On structural contraction of biological interaction networks
M. Ali Al-Radhawi, David Angeli, Eduardo Sontag
TL;DR
This work develops a structural contraction framework for Biological Interaction Networks (BINs) by leveraging graphical Lyapunov functions (GLFs) defined on reaction rates and extended to concentration coordinates. The core idea is that the existence of an $\ell_\infty$ GLF implies nonexpansivity of BIN trajectories within stoichiometric classes, and, under verifiable conditions (siphons, weak contraction), strict contraction on positive compact sets. This contraction framework yields powerful consequences: trajectories converge within stoichiometric classes, persist away from the boundary, and entrain to periodic inputs (CSOST). The authors illustrate the approach with canonical biochemical motifs (PTM, three-body binding, phosphorelays, T-cell kinetic proofreading) and provide computational tools (LEARN) to verify GLFs and contraction properties on real networks.
Abstract
Biological networks are customarily described as structurally robust.
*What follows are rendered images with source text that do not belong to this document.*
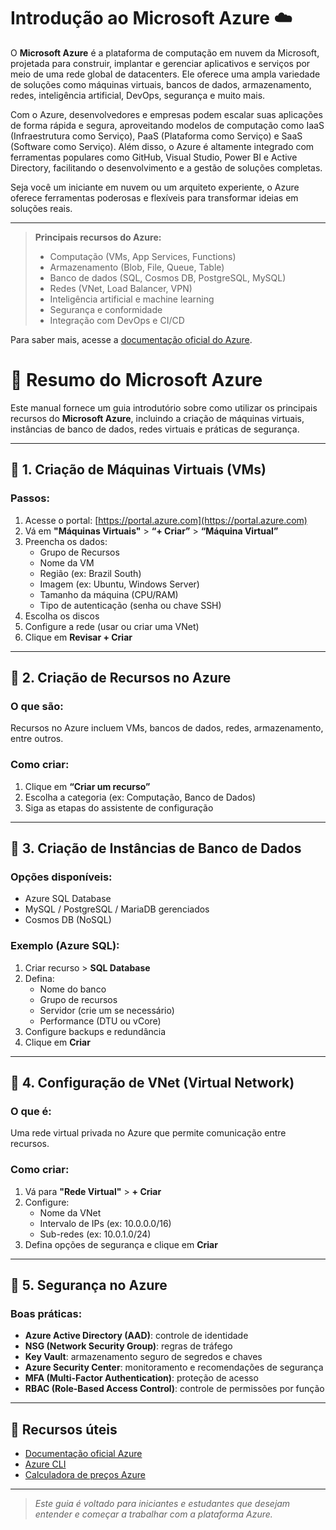 # Introdução ao Microsoft Azure ☁️

O **Microsoft Azure** é a plataforma de computação em nuvem da Microsoft, projetada para construir, implantar e gerenciar aplicativos e serviços por meio de uma rede global de datacenters. Ele oferece uma ampla variedade de soluções como máquinas virtuais, bancos de dados, armazenamento, redes, inteligência artificial, DevOps, segurança e muito mais.

Com o Azure, desenvolvedores e empresas podem escalar suas aplicações de forma rápida e segura, aproveitando modelos de computação como IaaS (Infraestrutura como Serviço), PaaS (Plataforma como Serviço) e SaaS (Software como Serviço). Além disso, o Azure é altamente integrado com ferramentas populares como GitHub, Visual Studio, Power BI e Active Directory, facilitando o desenvolvimento e a gestão de soluções completas.

Seja você um iniciante em nuvem ou um arquiteto experiente, o Azure oferece ferramentas poderosas e flexíveis para transformar ideias em soluções reais.

---

> **Principais recursos do Azure:**
> - Computação (VMs, App Services, Functions)
> - Armazenamento (Blob, File, Queue, Table)
> - Banco de dados (SQL, Cosmos DB, PostgreSQL, MySQL)
> - Redes (VNet, Load Balancer, VPN)
> - Inteligência artificial e machine learning
> - Segurança e conformidade
> - Integração com DevOps e CI/CD

Para saber mais, acesse a [documentação oficial do Azure](https://learn.microsoft.com/azure/).

# 📘 Resumo do Microsoft Azure

Este manual fornece um guia introdutório sobre como utilizar os principais recursos do **Microsoft Azure**, incluindo a criação de máquinas virtuais, instâncias de banco de dados, redes virtuais e práticas de segurança.

---

## 🔹 1. Criação de Máquinas Virtuais (VMs)

### Passos:
1. Acesse o portal: [https://portal.azure.com](https://portal.azure.com)
2. Vá em **"Máquinas Virtuais"** > **“+ Criar”** > **“Máquina Virtual”**
3. Preencha os dados:
   - Grupo de Recursos
   - Nome da VM
   - Região (ex: Brazil South)
   - Imagem (ex: Ubuntu, Windows Server)
   - Tamanho da máquina (CPU/RAM)
   - Tipo de autenticação (senha ou chave SSH)
4. Escolha os discos
5. Configure a rede (usar ou criar uma VNet)
6. Clique em **Revisar + Criar**

---

## 🔹 2. Criação de Recursos no Azure

### O que são:
Recursos no Azure incluem VMs, bancos de dados, redes, armazenamento, entre outros.

### Como criar:
1. Clique em **“Criar um recurso”**
2. Escolha a categoria (ex: Computação, Banco de Dados)
3. Siga as etapas do assistente de configuração

---

## 🔹 3. Criação de Instâncias de Banco de Dados

### Opções disponíveis:
- Azure SQL Database
- MySQL / PostgreSQL / MariaDB gerenciados
- Cosmos DB (NoSQL)

### Exemplo (Azure SQL):
1. Criar recurso > **SQL Database**
2. Defina:
   - Nome do banco
   - Grupo de recursos
   - Servidor (crie um se necessário)
   - Performance (DTU ou vCore)
3. Configure backups e redundância
4. Clique em **Criar**

---

## 🔹 4. Configuração de VNet (Virtual Network)

### O que é:
Uma rede virtual privada no Azure que permite comunicação entre recursos.

### Como criar:
1. Vá para **"Rede Virtual"** > **+ Criar**
2. Configure:
   - Nome da VNet
   - Intervalo de IPs (ex: 10.0.0.0/16)
   - Sub-redes (ex: 10.0.1.0/24)
3. Defina opções de segurança e clique em **Criar**

---

## 🔹 5. Segurança no Azure

### Boas práticas:
- **Azure Active Directory (AAD)**: controle de identidade
- **NSG (Network Security Group)**: regras de tráfego
- **Key Vault**: armazenamento seguro de segredos e chaves
- **Azure Security Center**: monitoramento e recomendações de segurança
- **MFA (Multi-Factor Authentication)**: proteção de acesso
- **RBAC (Role-Based Access Control)**: controle de permissões por função

---

## 📎 Recursos úteis
- [Documentação oficial Azure](https://learn.microsoft.com/pt-br/azure/)
- [Azure CLI](https://learn.microsoft.com/pt-br/cli/azure/)
- [Calculadora de preços Azure](https://azure.microsoft.com/pt-br/pricing/calculator/)

---

> _Este guia é voltado para iniciantes e estudantes que desejam entender e começar a trabalhar com a plataforma Azure._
This means that they often function extremely well under large forms of perturbations affecting both the concentrations and the kinetic parameters. In order to explain this property, various mathematical notions have been proposed in the literature. In this paper, we propose the notion of structural contractivity, building on the previous work of the authors. That previous work characterized the long-term dynamics of classes of Biological Interaction Networks (BINs), based on "rate-dependent Lyapunov functions". Here, we show that stronger notions of convergence can be established by proving structural contractivity with respect to non-standard polyhedral $\ell_\infty$-norms. In particular, we show that such networks are nonexpansive. With additional verifiable conditions, we show that they are strictly contractive over arbitrary positive compact sets. In addition, we show that such networks entrain to periodic inputs. We illustrate our theory with examples drawn from the modeling of intracellular signaling pathways.